Steve Kaplan, University of Chicago Booth

Anastasia Zakolyukina, University of Chicago Booth 

While the standard agency theory predicts a trade-off between risk and incentive pay, there is not much direct evidence on how CEOs risk-aversion affects their compensation (e.g., Prendergast, 1999, Graham et al., 2013). At the same time, Graham et al. (2012) find that manager fixed effects explain over half of the variation in executive compensation. These fixed effects can capture unobservable CEOs characteristics, which may include risk aversion, time preference, and skill. Graham et al. (2013) measure the CEOs risk-aversion and time preference using a survey. They collect responses from 1,017 CEOs of U.S. firms with 11.5% of these firms being public. The authors find that more risk-averse CEOs are significantly more likely to be compensated by salary than by performance-based compensation with more impatient CEOs being more likely to be compensated more in salary. While the survey approach allows to measure specific CEOs characteristics, it is not without limitations. Surveys might measure beliefs not real actions and limit the sample to CEOs who decide to participate in the survey.

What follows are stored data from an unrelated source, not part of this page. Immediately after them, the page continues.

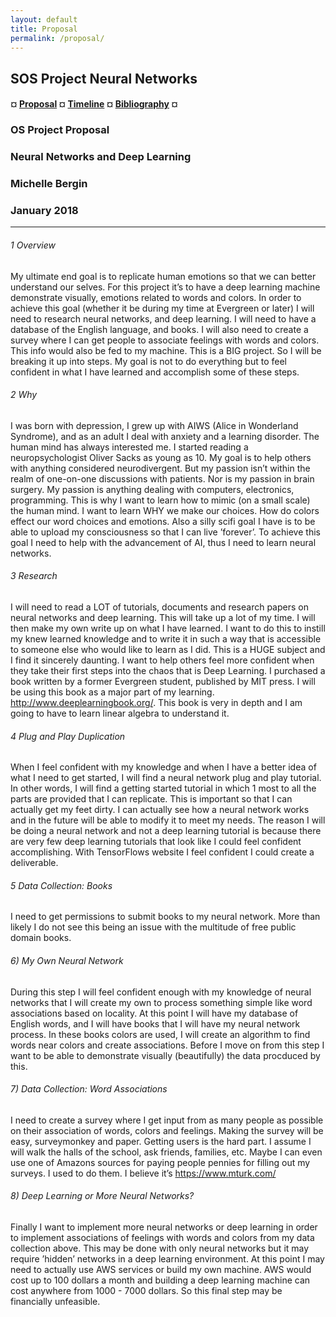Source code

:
 ```yaml
---
layout: default
title: Proposal
permalink: /proposal/
---
```


## SOS Project Neural Networks

#### ¤ [Proposal](http://intmain.in/proposal/) ¤ [Timeline](http://intmain.in/timeline/) ¤ [Bibliography](http://intmain.in/bibliography/) ¤

### OS Project Proposal

### Neural Networks and Deep Learning

### Michelle Bergin

### January 2018 

------

###### 1 Overview

My ultimate end goal is to replicate human emotions so that we can better understand our selves. For this
project it’s to have a deep learning machine demonstrate visually, emotions related to words and colors. In
order to achieve this goal (whether it be during my time at Evergreen or later) I will need to research neural
networks, and deep learning. I will need to have a database of the English language, and books. I will also
need to create a survey where I can get people to associate feelings with words and colors. This info would
also be fed to my machine. This is a BIG project. So I will be breaking it up into steps. My goal is not to
do everything but to feel confident in what I have learned and accomplish some of these steps.

###### 2 Why

I was born with depression, I grew up with AIWS (Alice in Wonderland Syndrome), and as an adult I
deal with anxiety and a learning disorder. The human mind has always interested me. I started reading a
neuropsychologist Oliver Sacks as young as 10. My goal is to help others with anything considered neurodivergent.
But my passion isn’t within the realm of one-on-one discussions with patients. Nor is my passion
in brain surgery. My passion is anything dealing with computers, electronics, programming. This is why I
want to learn how to mimic (on a small scale) the human mind. I want to learn WHY we make our choices.
How do colors effect our word choices and emotions. Also a silly scifi goal I have is to be able to upload my
consciousness so that I can live ’forever’. To achieve this goal I need to help with the advancement of AI,
thus I need to learn neural networks.

###### 3 Research

I will need to read a LOT of tutorials, documents and research papers on neural networks and deep learning.
This will take up a lot of my time. I will then make my own write up on what I have learned. I want to do
this to instill my knew learned knowledge and to write it in such a way that is accessible to someone else
who would like to learn as I did. This is a HUGE subject and I find it sincerely daunting. I want to help
others feel more confident when they take their first steps into the chaos that is Deep Learning. I purchased
a book written by a former Evergreen student, published by MIT press. I will be using this book as a major
part of my learning. http://www.deeplearningbook.org/. This book is very in depth and I am going to have
to learn linear algebra to understand it.

###### 4 Plug and Play Duplication

When I feel confident with my knowledge and when I have a better idea of what I need to get started, I will
find a neural network plug and play tutorial. In other words, I will find a getting started tutorial in which
1
most to all the parts are provided that I can replicate. This is important so that I can actually get my feet
dirty. I can actually see how a neural network works and in the future will be able to modify it to meet my
needs. The reason I will be doing a neural network and not a deep learning tutorial is because there are very
few deep learning tutorials that look like I could feel confident accomplishing. With TensorFlows website I
feel confident I could create a deliverable.

###### 5 Data Collection: Books

I need to get permissions to submit books to my neural network. More than likely I do not see this being
an issue with the multitude of free public domain books.

###### 6)  My Own Neural Network

During this step I will feel confident enough with my knowledge of neural networks that I will create my own
to process something simple like word associations based on locality. At this point I will have my database
of English words, and I will have books that I will have my neural network process. In these books colors
are used, I will create an algorithm to find words near colors and create associations. Before I move on from
this step I want to be able to demonstrate visually (beautifully) the data procduced by this.

###### 7)  Data Collection: Word Associations

I need to create a survey where I get input from as many people as possible on their association of words,
colors and feelings. Making the survey will be easy, surveymonkey and paper. Getting users is the hard
part. I assume I will walk the halls of the school, ask friends, families, etc. Maybe I can even use one of
Amazons sources for paying people pennies for filling out my surveys. I used to do them. I believe it’s
https://www.mturk.com/

###### 8)  Deep Learning or More Neural Networks?

Finally I want to implement more neural networks or deep learning in order to implement associations of
feelings with words and colors from my data collection above. This may be done with only neural networks
but it may require ’hidden’ networks in a deep learning environment. At this point I may need to actually
use AWS services or build my own machine. AWS would cost up to 100 dollars a month and building a deep
learning machine can cost anywhere from 1000 - 7000 dollars. So this final step may be financially unfeasible.
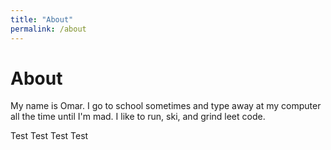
 ```yaml
---
title: "About"
permalink: /about
---
```

# About
My name is Omar. I go to school sometimes and type away at my computer all the time until I'm mad. I like to run, ski, and grind leet code. 


Test Test Test Test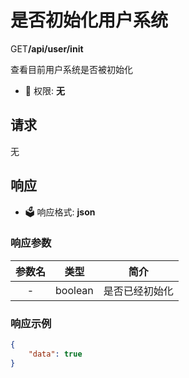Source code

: # 是否初始化用户系统

<div class="api-info">
    <span class="get method-block">GET</span><b>/api/user/init</b><br>
    <p>查看目前用户系统是否被初始化</p>
</div>

- :key: 权限: **无**

## 请求

无

## 响应

- :ballot_box: 响应格式: **json**

### 响应参数

| 参数名 | 类型     | 简介         |
| :---: | :-----: | :----------: |
| -     | boolean | 是否已经初始化 |

### 响应示例

``` json
{
    "data": true
}
```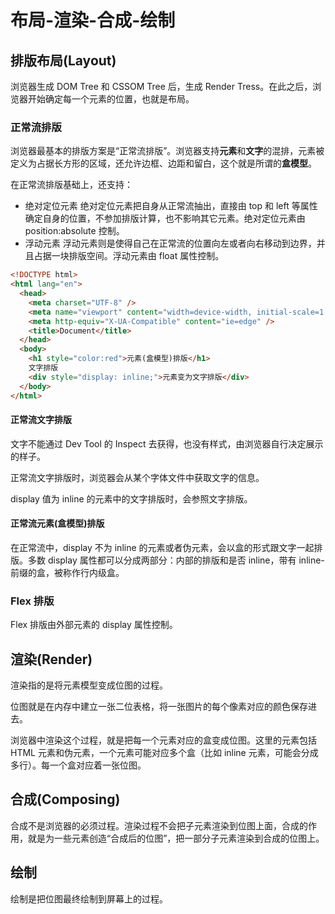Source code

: # 布局-渲染-合成-绘制

## 排版布局(Layout)

浏览器生成 DOM Tree 和 CSSOM Tree 后，生成 Render Tress。在此之后，浏览器开始确定每一个元素的位置，也就是布局。

### 正常流排版

浏览器最基本的排版方案是“正常流排版”。浏览器支持**元素**和**文字**的混排，元素被定义为占据长方形的区域，还允许边框、边距和留白，这个就是所谓的**盒模型**。

在正常流排版基础上，还支持：

- 绝对定位元素
  绝对定位元素把自身从正常流抽出，直接由 top 和 left 等属性确定自身的位置，不参加排版计算，也不影响其它元素。绝对定位元素由 position:absolute 控制。
- 浮动元素
  浮动元素则是使得自己在正常流的位置向左或者向右移动到边界，并且占据一块排版空间。浮动元素由 float 属性控制。

```html
<!DOCTYPE html>
<html lang="en">
  <head>
    <meta charset="UTF-8" />
    <meta name="viewport" content="width=device-width, initial-scale=1.0" />
    <meta http-equiv="X-UA-Compatible" content="ie=edge" />
    <title>Document</title>
  </head>
  <body>
    <h1 style="color:red">元素(盒模型)排版</h1>
    文字排版
    <div style="display: inline;">元素变为文字排版</div>
  </body>
</html>
```

#### 正常流文字排版

文字不能通过 Dev Tool 的 Inspect 去获得，也没有样式，由浏览器自行决定展示的样子。

正常流文字排版时，浏览器会从某个字体文件中获取文字的信息。

display 值为 inline 的元素中的文字排版时，会参照文字排版。

#### 正常流元素(盒模型)排版

在正常流中，display 不为 inline 的元素或者伪元素，会以盒的形式跟文字一起排版。多数 display 属性都可以分成两部分：内部的排版和是否 inline，带有 inline- 前缀的盒，被称作行内级盒。

### Flex 排版

Flex 排版由外部元素的 display 属性控制。

## 渲染(Render)

渲染指的是将元素模型变成位图的过程。

位图就是在内存中建立一张二位表格，将一张图片的每个像素对应的颜色保存进去。

浏览器中渲染这个过程，就是把每一个元素对应的盒变成位图。这里的元素包括 HTML 元素和伪元素，一个元素可能对应多个盒（比如 inline 元素，可能会分成多行）。每一个盒对应着一张位图。

## 合成(Composing)

合成不是浏览器的必须过程。渲染过程不会把子元素渲染到位图上面，合成的作用，就是为一些元素创造“合成后的位图”，把一部分子元素渲染到合成的位图上。

## 绘制

绘制是把位图最终绘制到屏幕上的过程。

In this project, we can overcome some of the limitations of the survey approach and measure CEOs risk-aversion, time preference, and skill indirectly using the narratives from conference calls for a broader cross-section of CEOs. We plan to utilize our measures of Big Five personality traits from “CEO Personality and Firm Policies” project. These Big Five traits include two polar dimensions: Extraversion (versus Introversion), Emotional Stability (versus Neuroticism), Agreeableness, Conscientiousness, and Openness to Experience. The psychology literature suggests  that these Big Five traits can be mapped to the traits commonly studied by economists such as risk-aversion, time preference, and skill.